GBM AGILE is an international, innovative platform trial designed to more rapidly identify and confirm effective therapies for patients with glioblastoma through response adaptive randomization and a seamless phase 2/3 design. The trial, conceived by over 130 key opinion leaders, is conducted under a master protocol, allowing multiple therapies or combinations of therapies from different pharmaceutical partners to be evaluated simultaneously. With its innovative design and efficient operational infrastructure, data from GBM AGILE can be used as the foundation for a new drug application (NDA) and biologics license application (BLA) submissions and registrations to the FDA and other health authorities.

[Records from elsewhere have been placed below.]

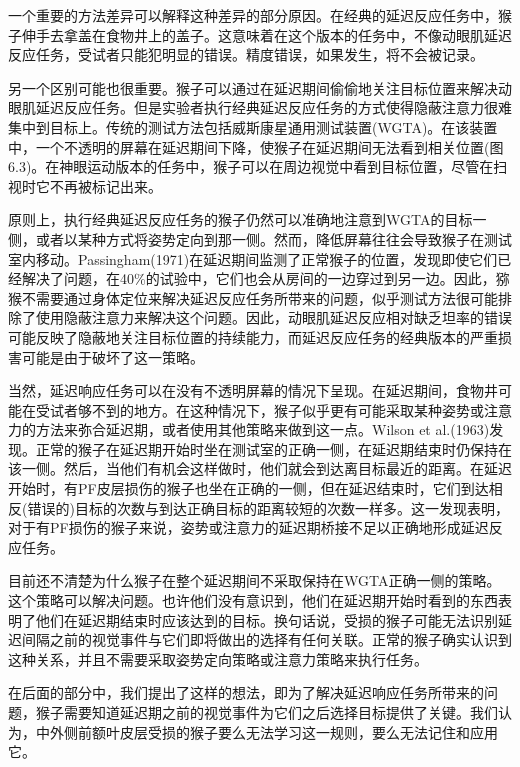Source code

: 一个重要的方法差异可以解释这种差异的部分原因。在经典的延迟反应任务中，猴子伸手去拿盖在食物井上的盖子。这意味着在这个版本的任务中，不像动眼肌延迟反应任务，受试者只能犯明显的错误。精度错误，如果发生，将不会被记录。

另一个区别可能也很重要。猴子可以通过在延迟期间偷偷地关注目标位置来解决动眼肌延迟反应任务。但是实验者执行经典延迟反应任务的方式使得隐蔽注意力很难集中到目标上。传统的测试方法包括威斯康星通用测试装置(WGTA)。在该装置中，一个不透明的屏幕在延迟期间下降，使猴子在延迟期间无法看到相关位置(图6.3)。在神眼运动版本的任务中，猴子可以在周边视觉中看到目标位置，尽管在扫视时它不再被标记出来。

原则上，执行经典延迟反应任务的猴子仍然可以准确地注意到WGTA的目标一侧，或者以某种方式将姿势定向到那一侧。然而，降低屏幕往往会导致猴子在测试室内移动。Passingham(1971)在延迟期间监测了正常猴子的位置，发现即使它们已经解决了问题，在40\%的试验中，它们也会从房间的一边穿过到另一边。因此，猕猴不需要通过身体定位来解决延迟反应任务所带来的问题，似乎测试方法很可能排除了使用隐蔽注意力来解决这个问题。因此，动眼肌延迟反应相对缺乏坦率的错误可能反映了隐蔽地关注目标位置的持续能力，而延迟反应任务的经典版本的严重损害可能是由于破坏了这一策略。

当然，延迟响应任务可以在没有不透明屏幕的情况下呈现。在延迟期间，食物井可能在受试者够不到的地方。在这种情况下，猴子似乎更有可能采取某种姿势或注意力的方法来弥合延迟期，或者使用其他策略来做到这一点。Wilson et al.(1963)发现。正常的猴子在延迟期开始时坐在测试室的正确一侧，在延迟期结束时仍保持在该一侧。然后，当他们有机会这样做时，他们就会到达离目标最近的距离。在延迟开始时，有PF皮层损伤的猴子也坐在正确的一侧，但在延迟结束时，它们到达相反(错误的)目标的次数与到达正确目标的距离较短的次数一样多。这一发现表明，对于有PF损伤的猴子来说，姿势或注意力的延迟期桥接不足以正确地形成延迟反应任务。

目前还不清楚为什么猴子在整个延迟期间不采取保持在WGTA正确一侧的策略。这个策略可以解决问题。也许他们没有意识到，他们在延迟期开始时看到的东西表明了他们在延迟期结束时应该达到的目标。换句话说，受损的猴子可能无法识别延迟间隔之前的视觉事件与它们即将做出的选择有任何关联。正常的猴子确实认识到这种关系，并且不需要采取姿势定向策略或注意力策略来执行任务。

在后面的部分中，我们提出了这样的想法，即为了解决延迟响应任务所带来的问题，猴子需要知道延迟期之前的视觉事件为它们之后选择目标提供了关键。我们认为，中外侧前额叶皮层受损的猴子要么无法学习这一规则，要么无法记住和应用它。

The new interventions are opening first at Henry Ford Cancer Institute in Detroit under Henry Ford site Principal Investigator, Dr. Tom Mikkelsen, Medical Director, Henry Ford Precision Medicine Program & Clinical Trials, and will subsequently open at over 30 trial sites across the United States, with additional global sites in Canada, Europe, and China to follow.